[Plain-text document sources]
——————

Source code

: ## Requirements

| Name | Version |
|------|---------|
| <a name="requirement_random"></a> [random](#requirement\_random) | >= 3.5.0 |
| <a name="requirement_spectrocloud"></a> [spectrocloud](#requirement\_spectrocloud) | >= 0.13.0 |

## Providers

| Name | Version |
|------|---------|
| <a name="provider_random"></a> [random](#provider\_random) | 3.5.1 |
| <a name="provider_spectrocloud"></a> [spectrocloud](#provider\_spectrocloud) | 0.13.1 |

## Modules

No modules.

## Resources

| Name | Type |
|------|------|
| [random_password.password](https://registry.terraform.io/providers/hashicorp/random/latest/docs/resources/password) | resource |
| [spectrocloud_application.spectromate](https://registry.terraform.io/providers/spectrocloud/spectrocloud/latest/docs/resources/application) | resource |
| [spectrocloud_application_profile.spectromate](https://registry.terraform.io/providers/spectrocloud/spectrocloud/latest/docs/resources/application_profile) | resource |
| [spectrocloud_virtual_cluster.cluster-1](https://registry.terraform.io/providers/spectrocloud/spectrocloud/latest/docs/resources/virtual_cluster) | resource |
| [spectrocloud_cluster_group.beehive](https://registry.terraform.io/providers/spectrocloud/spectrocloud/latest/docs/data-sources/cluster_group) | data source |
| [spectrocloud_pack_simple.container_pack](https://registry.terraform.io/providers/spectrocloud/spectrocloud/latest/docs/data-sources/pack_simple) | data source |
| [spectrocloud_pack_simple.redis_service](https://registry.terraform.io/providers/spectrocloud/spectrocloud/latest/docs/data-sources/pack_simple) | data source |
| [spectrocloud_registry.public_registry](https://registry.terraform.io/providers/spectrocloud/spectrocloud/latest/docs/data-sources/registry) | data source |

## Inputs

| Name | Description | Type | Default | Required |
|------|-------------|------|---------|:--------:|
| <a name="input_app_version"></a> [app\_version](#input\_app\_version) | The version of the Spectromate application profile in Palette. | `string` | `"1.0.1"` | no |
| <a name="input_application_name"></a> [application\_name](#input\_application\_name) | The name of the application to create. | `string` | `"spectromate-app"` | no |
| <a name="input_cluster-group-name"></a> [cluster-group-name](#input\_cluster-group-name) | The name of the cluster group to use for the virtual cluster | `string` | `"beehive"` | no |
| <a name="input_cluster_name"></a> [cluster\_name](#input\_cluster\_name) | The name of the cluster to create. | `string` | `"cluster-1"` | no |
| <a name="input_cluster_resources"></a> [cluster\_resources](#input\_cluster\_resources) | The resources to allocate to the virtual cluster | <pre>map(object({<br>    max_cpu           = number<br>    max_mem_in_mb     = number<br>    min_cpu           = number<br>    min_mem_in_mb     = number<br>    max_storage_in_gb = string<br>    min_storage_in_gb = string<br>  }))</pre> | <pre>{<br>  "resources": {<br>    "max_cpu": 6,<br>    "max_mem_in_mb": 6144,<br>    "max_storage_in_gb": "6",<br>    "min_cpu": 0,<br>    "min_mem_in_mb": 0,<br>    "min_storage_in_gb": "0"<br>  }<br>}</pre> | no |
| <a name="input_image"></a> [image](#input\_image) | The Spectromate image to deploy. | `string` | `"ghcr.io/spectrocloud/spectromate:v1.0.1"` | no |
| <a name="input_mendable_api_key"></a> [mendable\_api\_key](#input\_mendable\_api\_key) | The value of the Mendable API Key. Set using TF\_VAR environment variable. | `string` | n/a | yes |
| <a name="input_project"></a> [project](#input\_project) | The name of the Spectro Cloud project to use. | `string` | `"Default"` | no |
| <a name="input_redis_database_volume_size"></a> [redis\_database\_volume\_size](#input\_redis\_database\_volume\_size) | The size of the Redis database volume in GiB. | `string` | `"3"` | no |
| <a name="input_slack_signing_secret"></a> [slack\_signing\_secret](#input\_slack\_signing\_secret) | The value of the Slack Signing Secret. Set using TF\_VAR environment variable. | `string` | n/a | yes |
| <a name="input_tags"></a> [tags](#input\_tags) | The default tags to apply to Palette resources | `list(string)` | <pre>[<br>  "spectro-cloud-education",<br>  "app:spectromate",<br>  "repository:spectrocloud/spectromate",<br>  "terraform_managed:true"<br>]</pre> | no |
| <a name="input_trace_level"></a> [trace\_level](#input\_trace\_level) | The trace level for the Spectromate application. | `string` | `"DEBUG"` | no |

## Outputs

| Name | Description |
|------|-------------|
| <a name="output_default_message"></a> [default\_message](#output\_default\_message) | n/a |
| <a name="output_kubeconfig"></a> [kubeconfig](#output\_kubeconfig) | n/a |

——————

> [What to work on] Please return the lines above that run from the line containing "## Resources" to the line containing "[app\_version](#input\_app\_version) | The", inclusive, exactly and with no other lines.

> [Result for this exercise]
## Resources

| Name | Type |
|------|------|
| [random_password.password](https://registry.terraform.io/providers/hashicorp/random/latest/docs/resources/password) | resource |
| [spectrocloud_application.spectromate](https://registry.terraform.io/providers/spectrocloud/spectrocloud/latest/docs/resources/application) | resource |
| [spectrocloud_application_profile.spectromate](https://registry.terraform.io/providers/spectrocloud/spectrocloud/latest/docs/resources/application_profile) | resource |
| [spectrocloud_virtual_cluster.cluster-1](https://registry.terraform.io/providers/spectrocloud/spectrocloud/latest/docs/resources/virtual_cluster) | resource |
| [spectrocloud_cluster_group.beehive](https://registry.terraform.io/providers/spectrocloud/spectrocloud/latest/docs/data-sources/cluster_group) | data source |
| [spectrocloud_pack_simple.container_pack](https://registry.terraform.io/providers/spectrocloud/spectrocloud/latest/docs/data-sources/pack_simple) | data source |
| [spectrocloud_pack_simple.redis_service](https://registry.terraform.io/providers/spectrocloud/spectrocloud/latest/docs/data-sources/pack_simple) | data source |
| [spectrocloud_registry.public_registry](https://registry.terraform.io/providers/spectrocloud/spectrocloud/latest/docs/data-sources/registry) | data source |

## Inputs

| Name | Description | Type | Default | Required |
|------|-------------|------|---------|:--------:|
| <a name="input_app_version"></a> [app\_version](#input\_app\_version) | The version of the Spectromate application profile in Palette. | `string` | `"1.0.1"` | no |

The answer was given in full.